1.5) Setup of Glacier (wouldn't be the first thing I'd tackle)

  1. After uploading whatever "archive" file, we get some response to say okay "Amazon gave it this Archive ID"
    http://docs.amazonwebservices.com/amazonglacier/2012-06-01/dev/api-archive-post.html

  2. For restore, we need to make some signed request to initiate the restore and Amazon says "Okay we're working on it"

  3. Then Amazon sends some Amazon SNS notification (at a later time) that the archive is ready for download. We'd have to catch that notification and fetch that file. I suppose that would be like:
    4a) Some program that catches the SNS message
    4b) Some function call that downloads the file
    4c) Some option to combine 4a and 4b: Wait for the SNS message and start an autodownload would be convenient, but Amazon says that it may take 4-6 hours. Not so awesome to wait and block for 4-6 hours.
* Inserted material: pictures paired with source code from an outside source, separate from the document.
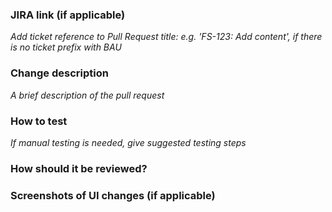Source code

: ### JIRA link (if applicable)
_Add ticket reference to Pull Request title: e.g. 'FS-123: Add content', if there is no ticket prefix with BAU_


### Change description
_A brief description of the pull request_ 


### How to test
_If manual testing is needed, give suggested testing steps_


### How should it be reviewed? 


### Screenshots of UI changes (if applicable)
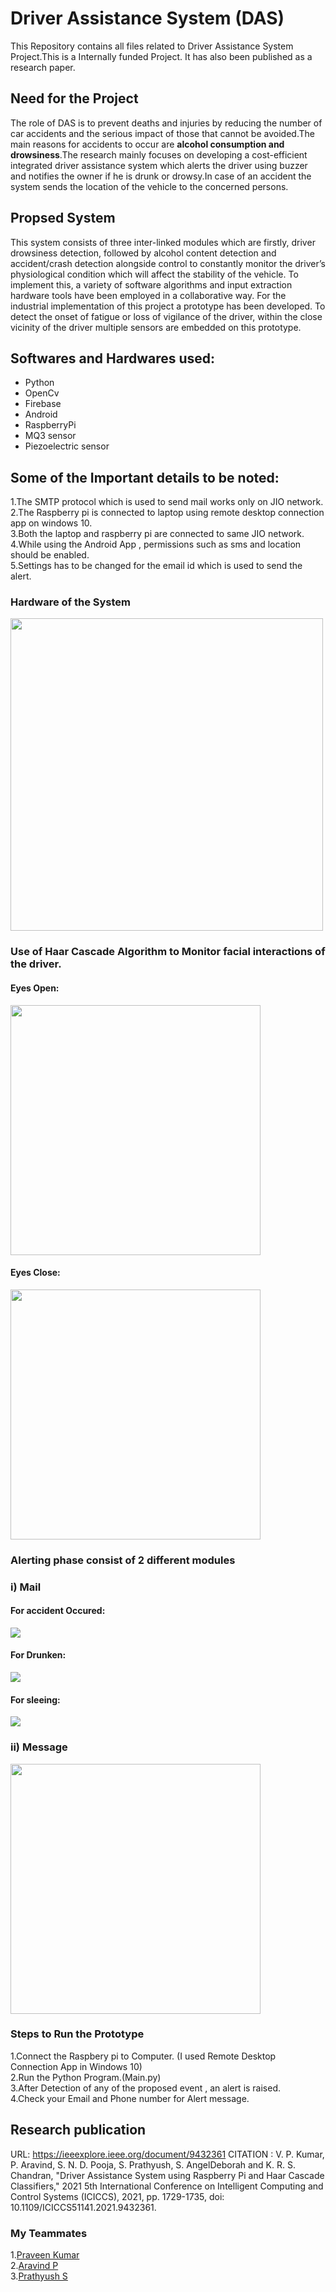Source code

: # Driver Assistance System (DAS)
This Repository contains all files related to Driver Assistance System Project.This is a Internally funded Project. It has also been published as a research paper.

## Need for the Project
The role of DAS is to prevent deaths and injuries by reducing the number of car accidents and the serious impact of those that cannot be avoided.The main reasons for accidents to occur are <b> alcohol consumption and drowsiness</b>.The research mainly focuses on developing a cost-efficient integrated driver assistance system which alerts the driver using buzzer and notifies the owner if he is drunk or drowsy.In case of an accident the system sends the location of the vehicle to the concerned persons.

## Propsed System
This system consists of three inter-linked modules which are firstly, driver drowsiness detection, followed by alcohol content detection and accident/crash detection alongside control to constantly monitor the driver’s physiological condition which will affect the stability of the vehicle. To implement this, a variety of software algorithms and input extraction hardware tools have been employed in a collaborative way. For the industrial implementation of this project a prototype has been developed. To detect the onset of fatigue or loss of vigilance of the driver, within the close vicinity of the driver multiple sensors are embedded on this prototype.

## Softwares and Hardwares used:
* Python
* OpenCv
* Firebase
* Android
* RaspberryPi
* MQ3 sensor
* Piezoelectric sensor

## Some of the Important details to be noted:
1.The SMTP protocol which is used to send mail works only on JIO network. <br>
2.The Raspberry pi is connected to laptop using remote desktop connection app on windows 10.<br>
3.Both the laptop and raspberry pi are connected to same JIO network.<br>
4.While using the Android App , permissions such as sms and location should be enabled.<br>
5.Settings has to be changed for the email id which is used to send the alert.<br>

### Hardware of the System
<img src="https://github.com/NachammaiPooja/Driver_Assistance_System/blob/main/Output%20Images/hardware.PNG" height=500px>

### Use of Haar Cascade Algorithm to Monitor facial interactions of the driver.
<h4> Eyes Open:</h4>
<img src="https://github.com/NachammaiPooja/Driver_Assistance_System/blob/main/Output%20Images/192.168.43.100%20-%20Remote%20Desktop%20Connection%20(eye%20open).png" height=400px>

<h4> Eyes Close:</h4>
<img src="https://github.com/NachammaiPooja/Driver_Assistance_System/blob/main/Output%20Images/192.168.43.100%20-%20Remote%20Desktop%20Connection(eye%20close).png" height=400px>

### Alerting phase consist of 2 different modules
<h3> i) Mail </h3>
<h4> For accident Occured:</h4>
 <img src="https://github.com/NachammaiPooja/Driver_Assistance_System/blob/main/Output%20Images/mail(accident).jpeg">
<h4> For Drunken:</h4>
 <img src="https://github.com/NachammaiPooja/Driver_Assistance_System/blob/main/Output%20Images/mail(drunken).png">
<h4> For sleeing:</h4>
 <img src="https://github.com/NachammaiPooja/Driver_Assistance_System/blob/main/Output%20Images/mail(sleeping).png">

<h3> ii) Message </h3>
 <img src="https://github.com/NachammaiPooja/Driver_Assistance_System/blob/main/Output%20Images/sms.jpeg" height=400px>
  
### Steps to Run the Prototype
 1.Connect the Raspbery pi to Computer. (I used Remote Desktop Connection App in Windows 10)<br>
 2.Run the Python Program.(Main.py)<br>
 3.After Detection of any of the proposed event , an alert is raised.<br>
 4.Check your Email and Phone number for Alert message. <br>
 
 ## Research publication
 URL: https://ieeexplore.ieee.org/document/9432361
 CITATION :
 V. P. Kumar, P. Aravind, S. N. D. Pooja, S. Prathyush, S. AngelDeborah and K. R. S. Chandran, "Driver Assistance System using Raspberry Pi and Haar Cascade Classifiers," 2021 5th International Conference on Intelligent Computing and Control Systems (ICICCS), 2021, pp. 1729-1735, doi: 10.1109/ICICCS51141.2021.9432361.
 
 
 ### My Teammates 
 1.<a href="https://github.com/praveenkumar0211">Praveen Kumar</a><br>
 2.<a href="https://github.com/Aravind1411">Aravind P</a><br>
 3.<a href="https://github.com/prathyush2510">Prathyush S</a><br>
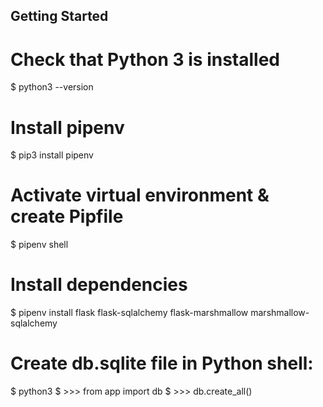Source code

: ## Getting Started

# Check that Python 3 is installed
$ python3 --version

# Install pipenv
$ pip3 install pipenv

# Activate virtual environment & create Pipfile
$ pipenv shell

# Install dependencies
$ pipenv install flask flask-sqlalchemy flask-marshmallow marshmallow-sqlalchemy

# Create db.sqlite file in Python shell:
$ python3
$ >>> from app import db
$ >>> db.create_all()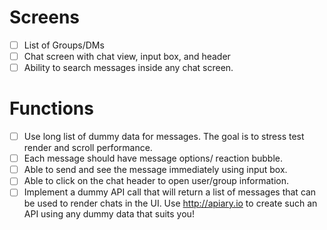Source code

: # Screens

- [ ] List of Groups/DMs
- [ ] Chat screen with chat view, input box, and header
- [ ] Ability to search messages inside any chat screen.

# Functions

- [ ] Use long list of dummy data for messages. The goal is to stress test render and scroll performance.
- [ ] Each message should have message options/ reaction bubble.
- [ ] Able to send and see the message immediately using input box.
- [ ] Able to click on the chat header to open user/group information.
- [ ] Implement a dummy API call that will return a list of messages that can be used to render chats in the UI. Use http://apiary.io to create such an API using any dummy data that suits you!
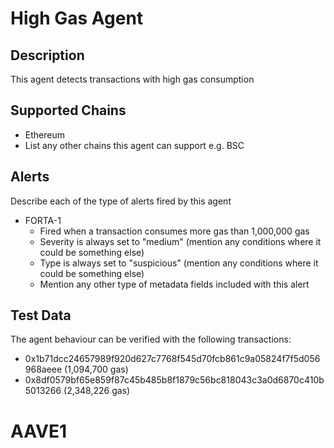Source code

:# High Gas Agent

## Description

This agent detects transactions with high gas consumption

## Supported Chains

- Ethereum
- List any other chains this agent can support e.g. BSC

## Alerts

Describe each of the type of alerts fired by this agent

- FORTA-1
  - Fired when a transaction consumes more gas than 1,000,000 gas
  - Severity is always set to "medium" (mention any conditions where it could be something else)
  - Type is always set to "suspicious" (mention any conditions where it could be something else)
  - Mention any other type of metadata fields included with this alert

## Test Data

The agent behaviour can be verified with the following transactions:

- 0x1b71dcc24657989f920d627c7768f545d70fcb861c9a05824f7f5d056968aeee (1,094,700 gas)
- 0x8df0579bf65e859f87c45b485b8f1879c56bc818043c3a0d6870c410b5013266 (2,348,226 gas)
# AAVE1
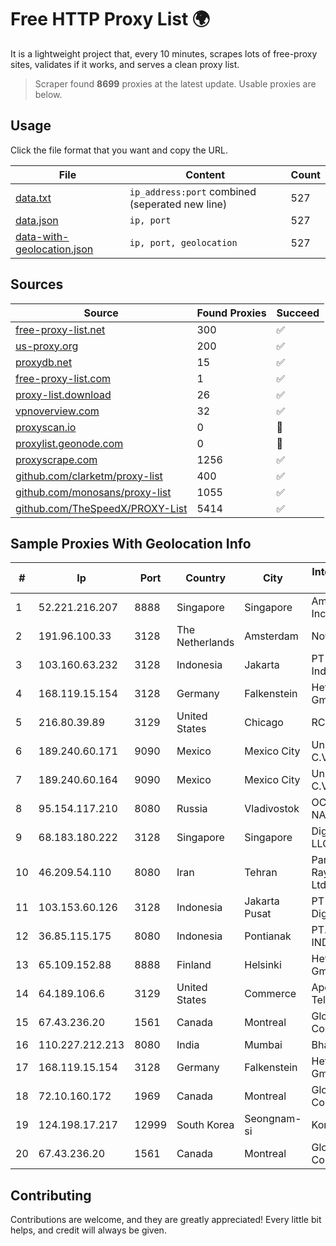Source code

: 
# Free HTTP Proxy List 🌍

It is a lightweight project that, every 10 minutes, scrapes lots of free-proxy sites, validates if it works, and serves a clean proxy list.


> Scraper found **8699** proxies at the latest update. Usable proxies are below.

## Usage

Click the file format that you want and copy the URL.


|File|Content|Count|
|----|-------|-----|
|[data.txt](https://raw.githubusercontent.com/themiralay/Proxy-List-World/master/data.txt)|`ip_address:port` combined (seperated new line)|527|
|[data.json](https://raw.githubusercontent.com/themiralay/Proxy-List-World/master/data.json)|`ip, port`|527|
|[data-with-geolocation.json](https://raw.githubusercontent.com/themiralay/Proxy-List-World/master/data-with-geolocation.json)|`ip, port, geolocation`|527|

## Sources

|Source|Found Proxies|Succeed|
|------|-------------|-------|
|[free-proxy-list.net](https://free-proxy-list.net)|300|✅|
|[us-proxy.org](https://www.us-proxy.org)|200|✅|
|[proxydb.net](http://proxydb.net)|15|✅|
|[free-proxy-list.com](https://free-proxy-list.com/?page=&port=&type%5B%5D=http&type%5B%5D=https&up_time=0&search=Search)|1|✅|
|[proxy-list.download](https://www.proxy-list.download/HTTP)|26|✅|
|[vpnoverview.com](https://vpnoverview.com/privacy/anonymous-browsing/free-proxy-servers)|32|✅|
|[proxyscan.io](https://www.proxyscan.io)|0|🚫|
|[proxylist.geonode.com](https://proxylist.geonode.com/api/proxy-list?limit=300&page=1&sort_by=lastChecked&sort_type=desc&protocols=http,https)|0|🚫|
|[proxyscrape.com](https://api.proxyscrape.com/v2/?request=displayproxies&protocol=http&timeout=10000&country=all&ssl=all&anonymity=all)|1256|✅|
|[github.com/clarketm/proxy-list](https://raw.githubusercontent.com/clarketm/proxy-list/master/proxy-list-raw.txt)|400|✅|
|[github.com/monosans/proxy-list](https://raw.githubusercontent.com/monosans/proxy-list/main/proxies/http.txt)|1055|✅|
|[github.com/TheSpeedX/PROXY-List](https://raw.githubusercontent.com/TheSpeedX/PROXY-List/master/http.txt)|5414|✅|


## Sample Proxies With Geolocation Info

|#|Ip|Port|Country|City|Internet Service Provider|
|-|--|----|-------|----|-------------------------|
|1|52.221.216.207|8888|Singapore|Singapore|Amazon.com, Inc.|
|2|191.96.100.33|3128|The Netherlands|Amsterdam|NovoServe B.V.|
|3|103.160.63.232|3128|Indonesia|Jakarta|PT Herza Digital Indonesia|
|4|168.119.15.154|3128|Germany|Falkenstein|Hetzner Online GmbH|
|5|216.80.39.89|3129|United States|Chicago|RCN|
|6|189.240.60.171|9090|Mexico|Mexico City|Uninet S.A. de C.V.|
|7|189.240.60.164|9090|Mexico|Mexico City|Uninet S.A. de C.V.|
|8|95.154.117.210|8080|Russia|Vladivostok|OCTOPUSNET-NAT-POOL 2|
|9|68.183.180.222|3128|Singapore|Singapore|DigitalOcean, LLC|
|10|46.209.54.110|8080|Iran|Tehran|Pardazeshgar Ray Azma Co. Ltd.|
|11|103.153.60.126|3128|Indonesia|Jakarta Pusat|PT Era Awan Digital|
|12|36.85.115.175|8080|Indonesia|Pontianak|PT. TELKOM INDONESIA|
|13|65.109.152.88|8888|Finland|Helsinki|Hetzner Online GmbH|
|14|64.189.106.6|3129|United States|Commerce|Apogee Telecom Inc.|
|15|67.43.236.20|1561|Canada|Montreal|GloboTech Communications|
|16|110.227.212.213|8080|India|Mumbai|Bharti Airtel|
|17|168.119.15.154|3128|Germany|Falkenstein|Hetzner Online GmbH|
|18|72.10.160.172|1969|Canada|Montreal|GloboTech Communications|
|19|124.198.17.217|12999|South Korea|Seongnam-si|Korea Telecom|
|20|67.43.236.20|1561|Canada|Montreal|GloboTech Communications|



## Contributing

Contributions are welcome, and they are greatly appreciated! Every
little bit helps, and credit will always be given.

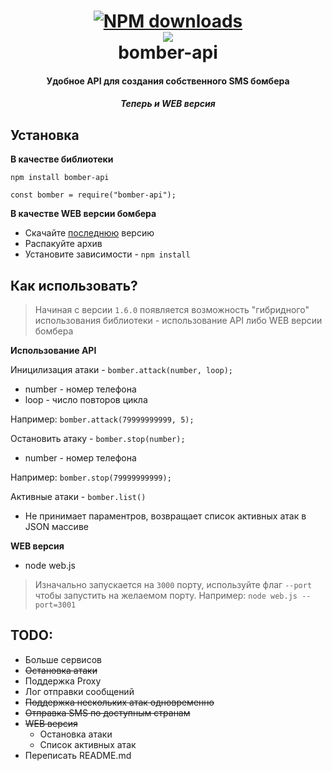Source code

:<h1 align="center">
  <a href="https://www.npmjs.com/package/bomber-api"><img src="https://img.shields.io/npm/dt/bomber-api" alt="NPM downloads"></a>
  <br>
  <a href="https://github.com/shketov/bomber-api"><img src="https://emojipedia-us.s3.dualstack.us-west-1.amazonaws.com/thumbs/120/apple/237/collision-symbol_1f4a5.png"></a>
  <br>
  bomber-api
  <br>
</h1>

<h4 align="center">Удобное API для создания собственного SMS бомбера</h4>
<h5 align="center">Теперь и WEB версия</h5>


## Установка

**В качестве библиотеки**

`npm install bomber-api`

`const bomber = require("bomber-api");`

**В качестве WEB версии бомбера**

  * Скачайте [последнюю](https://github.com/shketov/bomber-api/releases/) версию
  * Распакуйте архив
  * Установите зависимости - `npm install`
## Как использовать?
> Начиная с версии `1.6.0` появляется возможность "гибридного" использования библиотеки - использование API либо WEB версии бомбера

**Использование API**

Иницилизация атаки - `bomber.attack(number, loop);`
  * number - номер телефона
  * loop - число повторов цикла

Например: `bomber.attack(79999999999, 5);`

Остановить атаку - `bomber.stop(number);`
  * number - номер телефона
  
Например: `bomber.stop(79999999999);`

Активные атаки - `bomber.list()`
  * Не принимает параментров, возвращает список активных атак в JSON массиве

  **WEB версия**
  * node web.js
  > Изначально запускается на `3000` порту, используйте флаг `--port` чтобы запустить на желаемом порту. Например: `node web.js --port=3001`
  
## TODO:
  * Больше сервисов
  * ~~Остановка атаки~~
  * Поддержка Proxy
  * Лог отправки сообщений
  * ~~Поддержка нескольких атак одновременно~~
  * ~~Отправка SMS по доступным странам~~
  * ~~WEB версия~~
    * Остановка атаки
    * Список активных атак
  * Переписать README.md

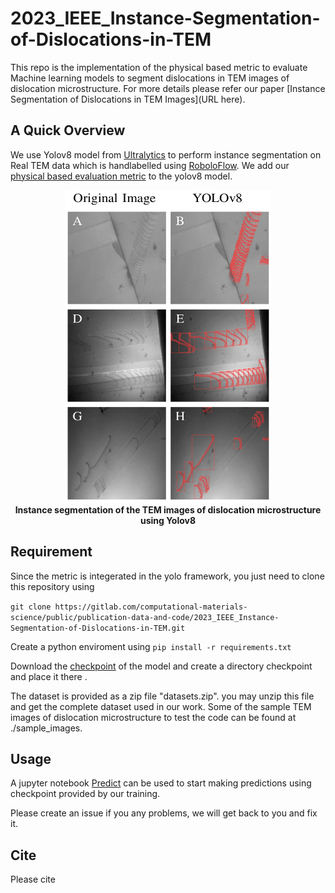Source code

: # 2023_IEEE_Instance-Segmentation-of-Dislocations-in-TEM

This repo is the implementation of the physical based metric to evaluate Machine learning models to segment dislocations in TEM images of dislocation microstructure. For more details please refer our paper [Instance Segmentation of Dislocations in TEM Images](URL here). 

## A Quick Overview 
We use Yolov8 model from [Ultralytics](https://github.com/ultralytics/ultralytics) to perform instance segmentation on Real TEM data which is handlabelled using [RoboloFlow](https://roboflow.com/). We add our [physical based evaluation metric](./ultralytics/ultralytics/yolo/v8/segment/loss.py) to the yolov8 model.  

<div align="center">
  <img width="330" height="500" src="imgs/Result.png">
  <br>
  <b>Instance segmentation of the TEM images of dislocation microstructure using Yolov8</b>
</div>


## Requirement
Since the metric is integerated in the yolo framework, you just need to clone this repository using 

``git clone https://gitlab.com/computational-materials-science/public/publication-data-and-code/2023_IEEE_Instance-Segmentation-of-Dislocations-in-TEM.git``

Create a python enviroment using 
``pip install -r requirements.txt``

Download the [checkpoint](https://drive.google.com/file/d/1ABDDwBTycn-z8JIRTqfRIQlycoHlMQNc) of the model and create a directory checkpoint and place it there . 

The dataset is provided as a zip file "datasets.zip". you may unzip this file and get the complete dataset used in our work. Some of the sample TEM images of dislocation microstructure to test the code can be found at ./sample_images. 

## Usage 
A jupyter notebook [Predict](./Jupyternotebook/Predict.ipynb) can be  used to start making predictions using checkpoint provided by our training.  


Please create an issue if you any problems, we will get back to you and fix it. 
## Cite
Please cite 
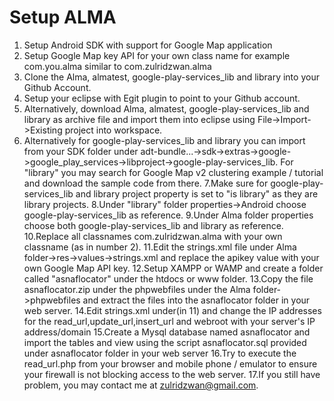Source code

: Setup ALMA
==========

1. Setup Android SDK with support for Google Map application
2. Setup Google Map key API for your own class name for example com.you.alma similar to com.zulridzwan.alma
3. Clone the Alma, almatest, google-play-services_lib and library into your Github Account.
4. Setup your eclipse with Egit plugin to point to your Github account.
5. Alternatively, download Alma, almatest, google-play-services_lib and library as archive file and import them 
into eclipse using File->Import->Existing project into workspace.
6. Alternatively for google-play-services_lib and library you can import from your SDK folder 
under adt-bundle...->sdk->extras->google->google_play_services->libproject->google-play-services_lib. For "library" 
you may search for Google Map v2 clustering example / tutorial and download the sample code from there. 
7.Make sure for google-play-services_lib and library project property is set to "is library" as they are library projects.
8.Under "library" folder properties->Android choose google-play-services_lib as reference.
9.Under Alma folder properties choose both google-play-services_lib and library as reference.
10.Replace all classnames com.zulridzwan.alma with your own classname (as in number 2).
11.Edit the strings.xml file under Alma folder->res->values->strings.xml and replace the apikey value with your own Google Map API key.
12.Setup XAMPP or WAMP and create a folder called "asnaflocator" under the htdocs or www folder.
13.Copy the file asnaflocator.zip under the phpwebfiles under the Alma folder->phpwebfiles and extract the files into the 
asnaflocator folder in your web server.
14.Edit strings.xml under(in 11) and change the IP addresses for the read_url,update_url,insert_url and webroot with your 
server's IP address/domain
15.Create a Mysql database named asnaflocator and import the tables and view using the script asnaflocator.sql provided 
under asnaflocator folder in your web server
16.Try to execute the read_url.php from your browser and mobile phone / emulator to ensure your firewall is not blocking access 
to the web server.
17.If you still have problem, you may contact me at zulridzwan@gmail.com.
Here's what kinda got me stuck...

  • Not sure how to sign requests (didn't spend a bunch of time looking either) because of.... (next line)
  • Because of the asynchronous nature of 3 & 4.. I'm not really sure how to structure the program. Did we really want to make fog wait around for an SNS message? Or is that not Fog's place?
Owner

geemus commented Aug 22, 2012

@pctj101 - mostly we are not yet using signature version 4, so we might have to do something there. That said it looks at least somewhat similar to S3 signing, which you can find here: https://github.com/fog/fog/blob/master/lib/fog/aws/storage.rb#L298

As for asynchronous stuff, I'd say that the requests should return immediately, but that there should maybe be helper methods that would allow you to poll/wait if you so choose.

pctj101 commented Aug 23, 2012

So what happens is that after a restore is requested, X hours later amazon sends a message to SNS which is their notification service. SNS can do an HTTP post, phone SMS, or queue the message in Amazon SQS for programmatic retrieval. In a robotic sense having fog subscribe to this Queue and monitor for messages makes the most sense, however I'm sure there is some nutball who would rather get an email or http post instead. So as a flexible library we'd might not want to bind the way you get the notification too tightly to only one notification protocol be it HTTP or SQS.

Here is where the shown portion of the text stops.